• Records supplied:
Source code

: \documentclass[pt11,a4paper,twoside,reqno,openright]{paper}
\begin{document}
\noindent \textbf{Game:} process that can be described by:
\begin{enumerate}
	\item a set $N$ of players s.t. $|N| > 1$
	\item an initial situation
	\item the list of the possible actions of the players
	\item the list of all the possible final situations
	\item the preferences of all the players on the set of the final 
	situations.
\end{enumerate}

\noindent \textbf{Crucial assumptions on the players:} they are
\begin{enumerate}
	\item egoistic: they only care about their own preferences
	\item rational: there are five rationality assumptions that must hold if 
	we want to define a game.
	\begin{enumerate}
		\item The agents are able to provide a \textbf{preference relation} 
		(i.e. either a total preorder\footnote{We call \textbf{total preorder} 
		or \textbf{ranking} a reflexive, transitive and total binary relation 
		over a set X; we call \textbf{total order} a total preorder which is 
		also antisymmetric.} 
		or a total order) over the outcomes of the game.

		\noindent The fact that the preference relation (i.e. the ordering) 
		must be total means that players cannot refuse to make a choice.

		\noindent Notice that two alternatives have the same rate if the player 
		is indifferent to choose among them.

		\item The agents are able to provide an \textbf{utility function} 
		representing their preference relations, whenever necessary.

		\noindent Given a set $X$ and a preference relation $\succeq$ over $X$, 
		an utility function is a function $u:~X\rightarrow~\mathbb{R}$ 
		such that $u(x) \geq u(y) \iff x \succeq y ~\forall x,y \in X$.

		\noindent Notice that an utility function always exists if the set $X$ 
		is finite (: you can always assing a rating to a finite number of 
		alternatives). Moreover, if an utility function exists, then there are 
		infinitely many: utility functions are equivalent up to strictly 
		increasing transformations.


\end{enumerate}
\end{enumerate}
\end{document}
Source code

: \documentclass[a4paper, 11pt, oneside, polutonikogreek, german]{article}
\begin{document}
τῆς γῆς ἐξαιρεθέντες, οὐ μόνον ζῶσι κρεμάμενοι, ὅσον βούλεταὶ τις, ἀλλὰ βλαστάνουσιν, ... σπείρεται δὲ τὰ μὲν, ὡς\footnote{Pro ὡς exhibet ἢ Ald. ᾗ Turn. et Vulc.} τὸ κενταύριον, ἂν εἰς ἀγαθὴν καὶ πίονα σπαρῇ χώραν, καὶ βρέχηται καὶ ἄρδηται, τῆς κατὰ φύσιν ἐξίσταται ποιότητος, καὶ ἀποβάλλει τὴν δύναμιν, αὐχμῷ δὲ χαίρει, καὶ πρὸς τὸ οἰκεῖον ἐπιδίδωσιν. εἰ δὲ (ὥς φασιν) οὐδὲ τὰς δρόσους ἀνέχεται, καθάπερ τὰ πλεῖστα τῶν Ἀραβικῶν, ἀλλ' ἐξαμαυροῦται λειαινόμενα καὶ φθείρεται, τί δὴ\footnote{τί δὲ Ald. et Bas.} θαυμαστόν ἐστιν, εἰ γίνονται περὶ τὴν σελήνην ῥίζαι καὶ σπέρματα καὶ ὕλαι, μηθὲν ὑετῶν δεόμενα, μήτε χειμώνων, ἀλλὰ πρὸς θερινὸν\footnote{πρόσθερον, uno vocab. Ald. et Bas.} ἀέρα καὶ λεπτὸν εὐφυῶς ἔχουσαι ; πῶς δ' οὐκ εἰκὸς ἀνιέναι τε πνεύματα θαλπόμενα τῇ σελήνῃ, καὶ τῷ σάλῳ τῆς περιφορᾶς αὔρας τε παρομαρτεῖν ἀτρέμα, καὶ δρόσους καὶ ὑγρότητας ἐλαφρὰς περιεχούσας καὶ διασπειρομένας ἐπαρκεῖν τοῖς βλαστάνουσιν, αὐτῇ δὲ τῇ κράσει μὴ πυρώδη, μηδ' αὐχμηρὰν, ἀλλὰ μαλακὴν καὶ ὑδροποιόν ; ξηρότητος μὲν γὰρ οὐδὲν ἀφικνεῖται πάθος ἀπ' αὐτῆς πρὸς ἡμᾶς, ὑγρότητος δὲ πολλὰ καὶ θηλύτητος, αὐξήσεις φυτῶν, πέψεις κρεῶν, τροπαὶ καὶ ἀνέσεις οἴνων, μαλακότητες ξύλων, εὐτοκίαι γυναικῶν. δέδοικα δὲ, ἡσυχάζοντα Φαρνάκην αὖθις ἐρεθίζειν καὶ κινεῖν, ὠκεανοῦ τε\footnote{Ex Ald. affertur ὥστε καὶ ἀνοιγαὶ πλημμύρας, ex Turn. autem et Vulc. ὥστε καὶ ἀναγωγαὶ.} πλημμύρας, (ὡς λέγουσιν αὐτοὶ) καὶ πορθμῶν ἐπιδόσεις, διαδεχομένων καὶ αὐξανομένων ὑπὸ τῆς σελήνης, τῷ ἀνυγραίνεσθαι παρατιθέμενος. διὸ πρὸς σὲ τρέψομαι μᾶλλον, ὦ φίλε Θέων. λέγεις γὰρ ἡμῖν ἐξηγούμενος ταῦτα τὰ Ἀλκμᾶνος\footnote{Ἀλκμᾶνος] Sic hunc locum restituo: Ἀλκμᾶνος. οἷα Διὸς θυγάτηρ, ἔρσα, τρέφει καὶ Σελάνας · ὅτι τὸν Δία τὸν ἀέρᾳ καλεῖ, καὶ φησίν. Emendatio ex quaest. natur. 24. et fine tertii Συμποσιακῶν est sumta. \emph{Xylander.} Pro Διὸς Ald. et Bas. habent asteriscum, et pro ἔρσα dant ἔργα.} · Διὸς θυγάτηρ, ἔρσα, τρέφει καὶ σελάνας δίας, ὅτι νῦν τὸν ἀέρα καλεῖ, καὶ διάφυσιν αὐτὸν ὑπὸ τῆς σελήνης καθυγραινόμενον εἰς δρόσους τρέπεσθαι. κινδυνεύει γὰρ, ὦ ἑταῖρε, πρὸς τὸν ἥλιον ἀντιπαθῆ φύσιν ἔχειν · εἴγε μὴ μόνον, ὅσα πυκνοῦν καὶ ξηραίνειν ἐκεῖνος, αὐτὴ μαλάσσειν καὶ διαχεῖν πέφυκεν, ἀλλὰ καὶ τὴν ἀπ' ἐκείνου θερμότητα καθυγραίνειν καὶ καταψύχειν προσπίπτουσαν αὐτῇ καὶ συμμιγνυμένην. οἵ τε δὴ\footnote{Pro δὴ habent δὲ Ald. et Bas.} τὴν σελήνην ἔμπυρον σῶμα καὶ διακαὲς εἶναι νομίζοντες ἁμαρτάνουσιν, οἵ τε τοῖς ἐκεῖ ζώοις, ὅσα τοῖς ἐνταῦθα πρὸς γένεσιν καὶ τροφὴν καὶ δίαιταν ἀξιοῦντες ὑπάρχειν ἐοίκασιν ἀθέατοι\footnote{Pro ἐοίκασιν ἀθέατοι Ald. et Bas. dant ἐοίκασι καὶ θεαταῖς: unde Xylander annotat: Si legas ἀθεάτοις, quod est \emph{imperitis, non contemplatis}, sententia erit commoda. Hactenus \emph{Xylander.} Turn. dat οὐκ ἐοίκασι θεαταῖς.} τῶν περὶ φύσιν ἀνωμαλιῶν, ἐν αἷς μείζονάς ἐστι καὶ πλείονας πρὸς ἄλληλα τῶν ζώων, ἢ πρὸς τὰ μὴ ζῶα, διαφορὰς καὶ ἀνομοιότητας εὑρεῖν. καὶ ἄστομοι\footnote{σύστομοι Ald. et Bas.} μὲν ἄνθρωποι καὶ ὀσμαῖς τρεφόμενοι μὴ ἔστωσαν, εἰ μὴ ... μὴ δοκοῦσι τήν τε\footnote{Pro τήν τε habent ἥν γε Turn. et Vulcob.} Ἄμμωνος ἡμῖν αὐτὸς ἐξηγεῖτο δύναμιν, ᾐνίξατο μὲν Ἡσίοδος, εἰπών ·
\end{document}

• Exercise details:
Go through the listing above, and whenever a line holds the word "exists", copy it.

• Your response:
		\noindent Notice that an utility function always exists if the set $X$ 
		alternatives). Moreover, if an utility function exists, then there are 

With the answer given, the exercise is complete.